Эжен открыл окно, и фехтовальщице стало легче.
В полиции ее, в самом деле, допрашивал комиссар Катрен. При беседе присутствовал Ришар.
— Значит, вы уехали сами, мадемуазель? — спросил комиссар.
— Да, я уехала по предложению Марка Монрея сама.
— С какой целью он сделал вам такое предложение?
— Его сын Эдмон хотел, чтобы я вышла за него замуж. Он видел меня на соревнованиях.
— Весьма романтично, но вы сами ведь не видели Эдмона Монрея?
— Не видела.
— И все-таки уехали?
— Да. Мне нужны были деньги, а Эдмон — известный предприниматель, — сказала Женька так, как посоветовал при утреннем разговоре адвокат.
— То есть, вы уехали с расчетом хорошо устроить свою жизнь?
— Да.
— А почему вы не обсудили это с родными?
— Отец никогда бы не позволил мне бросить фехтование.
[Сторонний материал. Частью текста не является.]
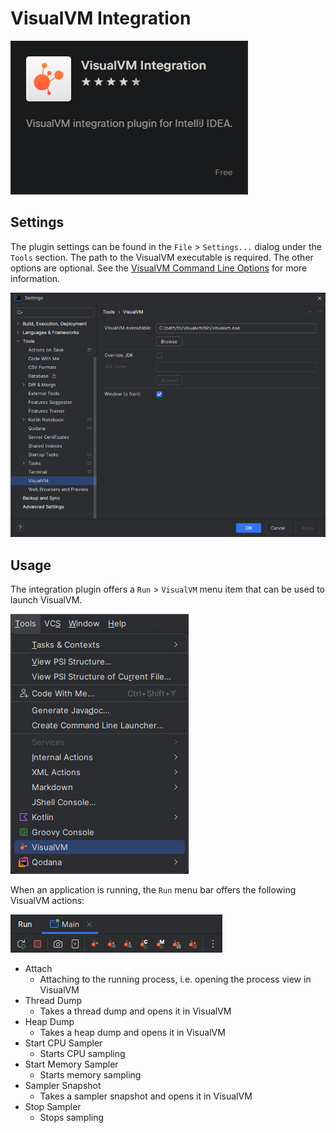 # VisualVM Integration

[![VisualVM Integration text](plugin-card.png)](https://plugins.jetbrains.com/plugin/27579-visualvm-integration)

## Settings

The plugin settings can be found in the `File` > `Settings...` dialog under the `Tools` section.
The path to the VisualVM executable is required. The other options are optional. See
the [VisualVM Command Line Options](https://visualvm.github.io/docs/command-line-options.html) for more information.

![Settings](settings.png)

## Usage

The integration plugin offers a `Run` > `VisualVM` menu item that can be used to launch VisualVM.

![ToolsMenu](tools-menu.png)

When an application is running, the `Run` menu bar offers the following VisualVM actions:

![RunMenuBar](run-menu-bar.png)

- Attach
    - Attaching to the running process, i.e. opening the process view in VisualVM
- Thread Dump
    - Takes a thread dump and opens it in VisualVM
- Heap Dump
    - Takes a heap dump and opens it in VisualVM
- Start CPU Sampler
    - Starts CPU sampling
- Start Memory Sampler
    - Starts memory sampling
- Sampler Snapshot
    - Takes a sampler snapshot and opens it in VisualVM
- Stop Sampler
    - Stops sampling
— Да-да, я наслышан о ваших спортивных успехах.
Катрен пристально посмотрел на шею Женьки, прикрытую модным платком, но сказал о другом.
— Сведения о вашем местонахождении я уже отправил в Москву, а вы… Пока ваши отношения с месье Монреем не оформлены, вы являетесь здесь только гостьей. У вас просрочена виза. Если вы не продлите ее в течение трех дней, то вам придется выехать из страны.
— Мы продлим, комиссар, — пообещал Ришар.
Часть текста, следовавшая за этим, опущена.